## PROBLEM STATEMENT
Wherever the line with "这有个简单的例子 （以下英文" sits in the listing below, transcribe from it up to and including the line with "## 二 基础 + 工具", exactly, and leave the remaining lines out.
►
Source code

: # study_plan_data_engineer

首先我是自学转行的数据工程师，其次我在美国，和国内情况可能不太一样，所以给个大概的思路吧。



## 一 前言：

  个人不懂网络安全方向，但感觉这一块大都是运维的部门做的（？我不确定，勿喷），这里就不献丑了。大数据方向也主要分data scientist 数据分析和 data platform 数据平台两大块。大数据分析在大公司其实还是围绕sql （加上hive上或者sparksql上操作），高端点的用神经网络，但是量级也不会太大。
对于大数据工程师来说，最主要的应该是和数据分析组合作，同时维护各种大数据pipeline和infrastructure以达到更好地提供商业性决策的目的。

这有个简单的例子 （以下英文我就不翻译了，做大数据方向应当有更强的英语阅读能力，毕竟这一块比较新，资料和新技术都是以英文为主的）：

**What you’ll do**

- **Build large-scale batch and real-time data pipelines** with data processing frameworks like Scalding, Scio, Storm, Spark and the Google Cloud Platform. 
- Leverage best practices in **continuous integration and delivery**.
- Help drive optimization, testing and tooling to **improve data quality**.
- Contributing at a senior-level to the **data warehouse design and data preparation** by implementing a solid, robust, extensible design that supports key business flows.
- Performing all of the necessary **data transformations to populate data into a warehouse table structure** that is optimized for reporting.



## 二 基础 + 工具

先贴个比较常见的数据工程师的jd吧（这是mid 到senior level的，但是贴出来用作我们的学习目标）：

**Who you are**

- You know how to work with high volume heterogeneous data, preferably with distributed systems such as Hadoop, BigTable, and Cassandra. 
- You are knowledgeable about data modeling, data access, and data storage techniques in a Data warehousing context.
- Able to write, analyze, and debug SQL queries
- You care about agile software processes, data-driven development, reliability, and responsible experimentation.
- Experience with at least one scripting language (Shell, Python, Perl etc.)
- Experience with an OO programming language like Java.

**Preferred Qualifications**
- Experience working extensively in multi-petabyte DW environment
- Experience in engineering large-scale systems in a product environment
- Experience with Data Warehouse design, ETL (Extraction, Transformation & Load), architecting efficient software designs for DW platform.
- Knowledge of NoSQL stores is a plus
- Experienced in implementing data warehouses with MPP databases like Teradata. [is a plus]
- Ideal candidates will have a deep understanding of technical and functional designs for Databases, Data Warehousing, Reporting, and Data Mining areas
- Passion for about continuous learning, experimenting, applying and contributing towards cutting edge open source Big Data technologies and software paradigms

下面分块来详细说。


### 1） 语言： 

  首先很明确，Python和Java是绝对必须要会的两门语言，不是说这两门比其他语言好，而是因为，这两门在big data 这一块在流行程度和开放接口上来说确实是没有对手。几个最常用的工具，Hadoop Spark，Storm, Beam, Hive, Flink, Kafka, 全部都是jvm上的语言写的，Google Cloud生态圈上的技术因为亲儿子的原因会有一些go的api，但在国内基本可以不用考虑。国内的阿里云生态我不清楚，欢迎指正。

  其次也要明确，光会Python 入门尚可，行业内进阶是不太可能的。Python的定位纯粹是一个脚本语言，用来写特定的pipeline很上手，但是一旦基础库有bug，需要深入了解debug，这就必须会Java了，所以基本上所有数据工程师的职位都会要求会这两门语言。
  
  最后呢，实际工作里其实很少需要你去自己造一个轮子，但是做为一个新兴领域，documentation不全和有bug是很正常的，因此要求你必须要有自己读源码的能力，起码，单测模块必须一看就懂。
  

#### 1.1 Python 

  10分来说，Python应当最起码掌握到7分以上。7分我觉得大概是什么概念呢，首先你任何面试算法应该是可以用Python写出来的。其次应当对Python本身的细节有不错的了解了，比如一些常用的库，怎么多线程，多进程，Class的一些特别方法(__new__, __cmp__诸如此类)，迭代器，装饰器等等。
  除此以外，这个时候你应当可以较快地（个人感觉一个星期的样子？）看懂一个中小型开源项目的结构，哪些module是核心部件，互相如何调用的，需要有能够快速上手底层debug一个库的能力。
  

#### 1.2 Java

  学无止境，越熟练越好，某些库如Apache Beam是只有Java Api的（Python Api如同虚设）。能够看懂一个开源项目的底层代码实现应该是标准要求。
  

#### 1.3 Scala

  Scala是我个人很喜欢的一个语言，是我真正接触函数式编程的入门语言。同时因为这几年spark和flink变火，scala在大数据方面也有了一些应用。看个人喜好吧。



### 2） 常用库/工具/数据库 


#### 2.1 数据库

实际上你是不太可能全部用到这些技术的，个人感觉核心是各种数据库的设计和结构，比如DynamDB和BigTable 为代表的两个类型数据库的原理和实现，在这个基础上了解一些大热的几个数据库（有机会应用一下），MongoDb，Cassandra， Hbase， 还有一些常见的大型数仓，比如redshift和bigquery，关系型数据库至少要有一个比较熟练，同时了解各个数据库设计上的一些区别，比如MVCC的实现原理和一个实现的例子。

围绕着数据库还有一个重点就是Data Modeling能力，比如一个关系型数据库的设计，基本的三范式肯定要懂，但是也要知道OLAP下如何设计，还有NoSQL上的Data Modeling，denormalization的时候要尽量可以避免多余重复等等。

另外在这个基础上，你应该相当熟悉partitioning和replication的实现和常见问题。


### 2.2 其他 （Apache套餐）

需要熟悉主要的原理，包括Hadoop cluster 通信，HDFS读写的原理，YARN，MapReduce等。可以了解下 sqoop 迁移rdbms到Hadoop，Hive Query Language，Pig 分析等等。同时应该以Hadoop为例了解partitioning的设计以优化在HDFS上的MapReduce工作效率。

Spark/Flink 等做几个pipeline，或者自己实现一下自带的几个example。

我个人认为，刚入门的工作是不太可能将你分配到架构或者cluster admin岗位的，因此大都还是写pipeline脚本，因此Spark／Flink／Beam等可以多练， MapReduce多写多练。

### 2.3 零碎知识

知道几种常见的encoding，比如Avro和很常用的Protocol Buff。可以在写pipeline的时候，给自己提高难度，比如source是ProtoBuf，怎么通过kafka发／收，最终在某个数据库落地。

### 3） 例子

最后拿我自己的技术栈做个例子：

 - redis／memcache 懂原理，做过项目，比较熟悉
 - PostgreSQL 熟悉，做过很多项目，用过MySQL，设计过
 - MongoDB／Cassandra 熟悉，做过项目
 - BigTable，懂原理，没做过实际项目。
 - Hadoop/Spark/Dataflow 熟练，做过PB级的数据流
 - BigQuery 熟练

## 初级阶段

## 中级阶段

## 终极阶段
◄
## RESULT OF THIS TASK
这有个简单的例子 （以下英文我就不翻译了，做大数据方向应当有更强的英语阅读能力，毕竟这一块比较新，资料和新技术都是以英文为主的）：

**What you’ll do**

- **Build large-scale batch and real-time data pipelines** with data processing frameworks like Scalding, Scio, Storm, Spark and the Google Cloud Platform. 
- Leverage best practices in **continuous integration and delivery**.
- Help drive optimization, testing and tooling to **improve data quality**.
- Contributing at a senior-level to the **data warehouse design and data preparation** by implementing a solid, robust, extensible design that supports key business flows.
- Performing all of the necessary **data transformations to populate data into a warehouse table structure** that is optimized for reporting.



## 二 基础 + 工具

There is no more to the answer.